4th grader writes "hit list" - police were not notified

A Massachusetts police chief is angry that school officials did not tell cops about a "hit list" written by a fourth grade boy.

Attleboro Police Chief Kyle Heagney told ABC News, "the note was officially passed to us, 8 a.m. Tuesday morning, a week and a day later."

Parents brought their frustrations with the administration to the local newspaper before the case was reported to authorities.

"I read it in the paper," Heagney said.

Last Monday, a substitute teacher at Hill-Roberts Elementary School found a note with the words "To Kill" in big block letters at the top of the page and a list of names, "some with three or four check marks, some were crossed out," according to Heagney.

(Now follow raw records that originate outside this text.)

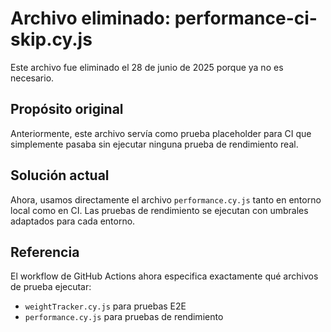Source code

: # Archivo eliminado: performance-ci-skip.cy.js

Este archivo fue eliminado el 28 de junio de 2025 porque ya no es necesario.

## Propósito original
Anteriormente, este archivo servía como prueba placeholder para CI que simplemente pasaba sin ejecutar ninguna prueba de rendimiento real.

## Solución actual
Ahora, usamos directamente el archivo `performance.cy.js` tanto en entorno local como en CI. Las pruebas de rendimiento se ejecutan con umbrales adaptados para cada entorno.

## Referencia
El workflow de GitHub Actions ahora especifica exactamente qué archivos de prueba ejecutar:
- `weightTracker.cy.js` para pruebas E2E
- `performance.cy.js` para pruebas de rendimiento
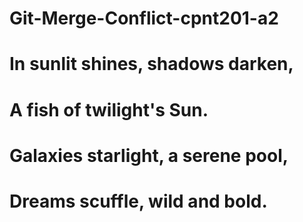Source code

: # Git-Merge-Conflict-cpnt201-a2

# In sunlit shines, shadows darken,

# A fish of twilight's Sun.

# Galaxies starlight, a serene pool,

# Dreams scuffle, wild and bold.
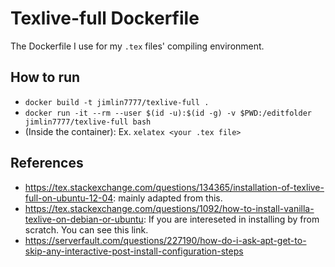 # Texlive-full Dockerfile
The Dockerfile I use for my `.tex` files' compiling environment.

## How to run
* `docker build -t jimlin7777/texlive-full .`
* `docker run -it --rm --user $(id -u):$(id -g) -v $PWD:/editfolder jimlin7777/texlive-full bash`
* (Inside the container): Ex. `xelatex <your .tex file>`

## References
* <https://tex.stackexchange.com/questions/134365/installation-of-texlive-full-on-ubuntu-12-04>: mainly adapted from this.
* <https://tex.stackexchange.com/questions/1092/how-to-install-vanilla-texlive-on-debian-or-ubuntu>: If you are intereseted in installing by from scratch. You can see this link.
* <https://serverfault.com/questions/227190/how-do-i-ask-apt-get-to-skip-any-interactive-post-install-configuration-steps>
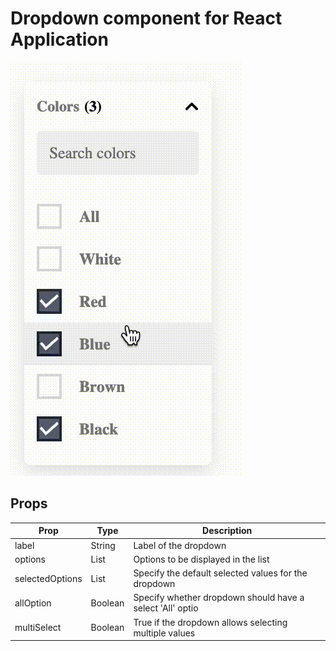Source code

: # Dropdown component for React Application

![](https://github.com/bhargav-sarvaria/React-Dropdown/blob/main/DropdownDemo.gif)

## Props

| Prop | Type | Description |
| ------ | ------ | ------ | 
| label | String | Label of the dropdown|
| options | List | Options to be displayed in the list|
| selectedOptions | List | Specify the default selected values for the dropdown |
| allOption | Boolean | Specify whether dropdown should have a select 'All' optio |
| multiSelect | Boolean | True if the dropdown allows selecting multiple values |
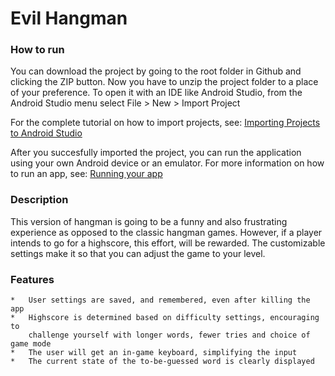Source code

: # Evil Hangman

### How to run
You can download the project by going to the root folder in Github and clicking the ZIP button. Now you have to unzip the project folder to a place of your preference. To open it with an IDE like Android Studio, from the Android Studio menu select File > New > Import Project

For the complete tutorial on how to import projects, see:
[Importing Projects to Android Studio](http://developer.android.com/sdk/installing/migrate.html)

After you succesfully imported the project, you can run the application using your own Android device or an emulator. For more information on how to run an app, see:
[Running your app](http://developer.android.com/training/basics/firstapp/running-app.html)

### Description
This version of hangman is going to be a funny and also frustrating 
experience as opposed to the classic hangman games. However, if a player
intends to go for a highscore, this effort, will be rewarded. The customizable
settings make it so that you can adjust the game to your level.

### Features
	*   User settings are saved, and remembered, even after killing the app
	*   Highscore is determined based on difficulty settings, encouraging to
		challenge yourself with longer words, fewer tries and choice of game mode
	*   The user will get an in-game keyboard, simplifying the input
   	*   The current state of the to-be-guessed word is clearly displayed
  
  
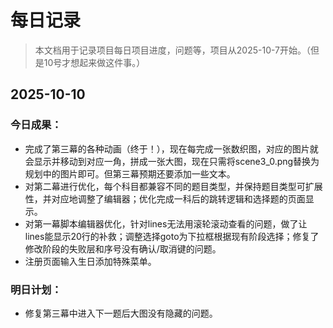 # 每日记录

> 本文档用于记录项目每日项目进度，问题等，项目从2025-10-7开始。（但是10号才想起来做这件事。）

## 2025-10-10
### 今日成果：
- 完成了第三幕的各种动画（终于！），现在每完成一张数织图，对应的图片就会显示并移动到对应一角，拼成一张大图，现在只需将scene3_0.png替换为规划中的图片即可。但第三幕预期还要添加一些文本。
- 对第二幕进行优化，每个科目都兼容不同的题目类型，并保持题目类型可扩展性，并对应地调整了编辑器；优化完成一科后的跳转逻辑和选择题的页面显示。
- 对第一幕脚本编辑器优化，针对lines无法用滚轮滚动查看的问题，做了让lines能显示20行的补救；调整选择goto为下拉框根据现有阶段选择；修复了修改阶段的失败层和序号没有确认/取消键的问题。
- 注册页面输入生日添加特殊菜单。
### 明日计划：
- 修复第三幕中进入下一题后大图没有隐藏的问题。
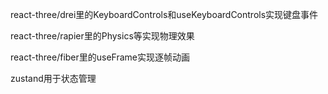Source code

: react-three/drei里的KeyboardControls和useKeyboardControls实现键盘事件

react-three/rapier里的Physics等实现物理效果

react-three/fiber里的useFrame实现逐帧动画

zustand用于状态管理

It is unclear how many names were on the list. "Less than 12 but more than half a dozen," said Heagney.

"As the chief of police, I'm concerned no one inquired whether this boy had access to firearms," he said.

"A 9 year old can kill with finality just as an adult can," Heagney added. "We are still dealing with a very real threat... I'm disappointed that we weren't notified in an expedient fashion."

School Superintendent Kenneth Sheehan said in a statement that he "feels confident that ALL of the students involved are safe" and that he "will continue to take the necessary steps to keep them safe."

The student believed to have written the ominous note is scheduled for a risk assessment with a psychologist to determine if he posed a threat. "A very thorough investigation is underway and all of the appropriate people and agencies will be involved," Sheehan said.

The results of the test will determine whether or not he returns to the school system, said Heagney.

"We are looking at what his overall intent was, the ability to carry out that threat, and the opportunity," said Heagney.

"We are working to develop better communications with the school," said Heagney. "There is no justification for why we weren't notified, we are open 24 hours a day, seven days a week."